Input: text1 = "abcde", text2 = "ace" Output: 3
Explanation: The longest common subsequence is "ace" and its length is 3.

Example 2:

Input: text1 = "abc", text2 = "abc" Output: 3 Explanation: The longest common subsequence is "abc" and its length is 3.

Example 3:

Input: text1 = "abc", text2 = "def" Output: 0 Explanation: There is no such common subsequence, so the result is 0.

Logic & Algorithms:

At every pair of characters in the two input strings text1 and text2, we have one of two decision paths based on the condition of those characters

Condition 1: Characters are equal:

If the characters at text1(i) == then we can increase the current subsequence by 1. The previous subsequence, if it exists, is at the dp array of (i - 1, j - 1). Add one to the length of the length of the subsequence of all the elements to the left of both characters.

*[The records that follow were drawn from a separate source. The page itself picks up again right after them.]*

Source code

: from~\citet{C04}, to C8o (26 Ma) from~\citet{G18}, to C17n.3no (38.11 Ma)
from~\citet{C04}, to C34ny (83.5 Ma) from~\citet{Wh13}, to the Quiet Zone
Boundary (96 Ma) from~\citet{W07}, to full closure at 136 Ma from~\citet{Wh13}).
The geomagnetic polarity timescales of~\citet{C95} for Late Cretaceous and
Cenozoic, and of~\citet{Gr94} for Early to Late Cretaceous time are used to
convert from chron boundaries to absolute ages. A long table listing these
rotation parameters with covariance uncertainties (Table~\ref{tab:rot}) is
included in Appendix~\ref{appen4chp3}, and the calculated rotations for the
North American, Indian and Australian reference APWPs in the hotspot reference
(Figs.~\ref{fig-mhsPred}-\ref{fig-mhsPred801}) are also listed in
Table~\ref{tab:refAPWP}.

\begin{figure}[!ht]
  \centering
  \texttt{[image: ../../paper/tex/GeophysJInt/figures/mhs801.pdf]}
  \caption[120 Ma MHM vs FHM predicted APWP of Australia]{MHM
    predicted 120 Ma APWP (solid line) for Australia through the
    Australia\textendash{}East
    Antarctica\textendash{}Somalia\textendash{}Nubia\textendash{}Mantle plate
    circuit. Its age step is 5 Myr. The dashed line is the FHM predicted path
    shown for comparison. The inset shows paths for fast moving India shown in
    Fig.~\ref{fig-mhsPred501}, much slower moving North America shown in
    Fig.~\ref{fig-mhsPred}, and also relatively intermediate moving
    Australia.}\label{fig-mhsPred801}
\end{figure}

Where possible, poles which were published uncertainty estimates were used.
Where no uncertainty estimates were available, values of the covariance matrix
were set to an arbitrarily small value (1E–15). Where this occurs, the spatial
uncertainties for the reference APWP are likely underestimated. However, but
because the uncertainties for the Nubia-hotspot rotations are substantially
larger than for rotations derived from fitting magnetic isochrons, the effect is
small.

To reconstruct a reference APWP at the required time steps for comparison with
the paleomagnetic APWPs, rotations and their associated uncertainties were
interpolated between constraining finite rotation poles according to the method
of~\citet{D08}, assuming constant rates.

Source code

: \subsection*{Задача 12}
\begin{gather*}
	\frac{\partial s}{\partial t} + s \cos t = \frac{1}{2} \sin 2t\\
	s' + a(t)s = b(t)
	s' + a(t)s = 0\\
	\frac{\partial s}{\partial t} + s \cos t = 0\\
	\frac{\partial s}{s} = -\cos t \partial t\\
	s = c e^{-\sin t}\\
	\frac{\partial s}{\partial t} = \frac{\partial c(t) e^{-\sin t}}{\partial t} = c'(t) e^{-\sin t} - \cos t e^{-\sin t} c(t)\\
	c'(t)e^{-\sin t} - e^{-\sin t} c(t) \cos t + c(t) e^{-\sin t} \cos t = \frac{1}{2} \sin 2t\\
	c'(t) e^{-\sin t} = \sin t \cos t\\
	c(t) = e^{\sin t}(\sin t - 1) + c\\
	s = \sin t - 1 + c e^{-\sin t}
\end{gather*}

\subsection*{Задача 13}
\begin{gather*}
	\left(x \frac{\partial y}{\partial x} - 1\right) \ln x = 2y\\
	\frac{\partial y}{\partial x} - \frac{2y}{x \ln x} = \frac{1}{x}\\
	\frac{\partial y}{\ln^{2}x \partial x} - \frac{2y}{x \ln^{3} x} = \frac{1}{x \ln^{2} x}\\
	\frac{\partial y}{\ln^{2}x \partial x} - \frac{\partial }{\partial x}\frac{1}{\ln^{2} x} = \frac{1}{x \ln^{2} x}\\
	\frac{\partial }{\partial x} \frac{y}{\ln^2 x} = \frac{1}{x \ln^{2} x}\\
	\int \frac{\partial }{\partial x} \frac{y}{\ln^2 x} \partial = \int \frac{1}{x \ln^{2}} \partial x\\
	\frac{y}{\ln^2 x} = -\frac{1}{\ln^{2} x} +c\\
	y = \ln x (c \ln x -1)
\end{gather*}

Condition 2: Characters are not equal

If the characters are not equal we then are split between two decisions. We can either exclude the character at text1(i) or the element at text2(j). We want to take the maximum of these two options. Therefore we logically take the maximum of dp[i - 1][j], dp[i][j-1] and put it in the current position.

In order to deal with the first characters and ensure that the array will not be out of bounds, we make the dp size 1 larger than necessary and start at 1, 1 therefore the elements at (0,0), (1, 0), and (0, 1) are all initialized to 0 correctly.

Pseudo Code:

1. Initialize the dp array the size of text1 + 1 x text2 + 1
2. For every character in both strings
   1. If the characters are equal:
      1. dp[i + 1][j + 1] = dp[i][j] + 1
   2. Else if the characters are not equal
      1. dp[i + 1][j + 1] = Math.max(dp[i][j + 1], dp[i + 1][j])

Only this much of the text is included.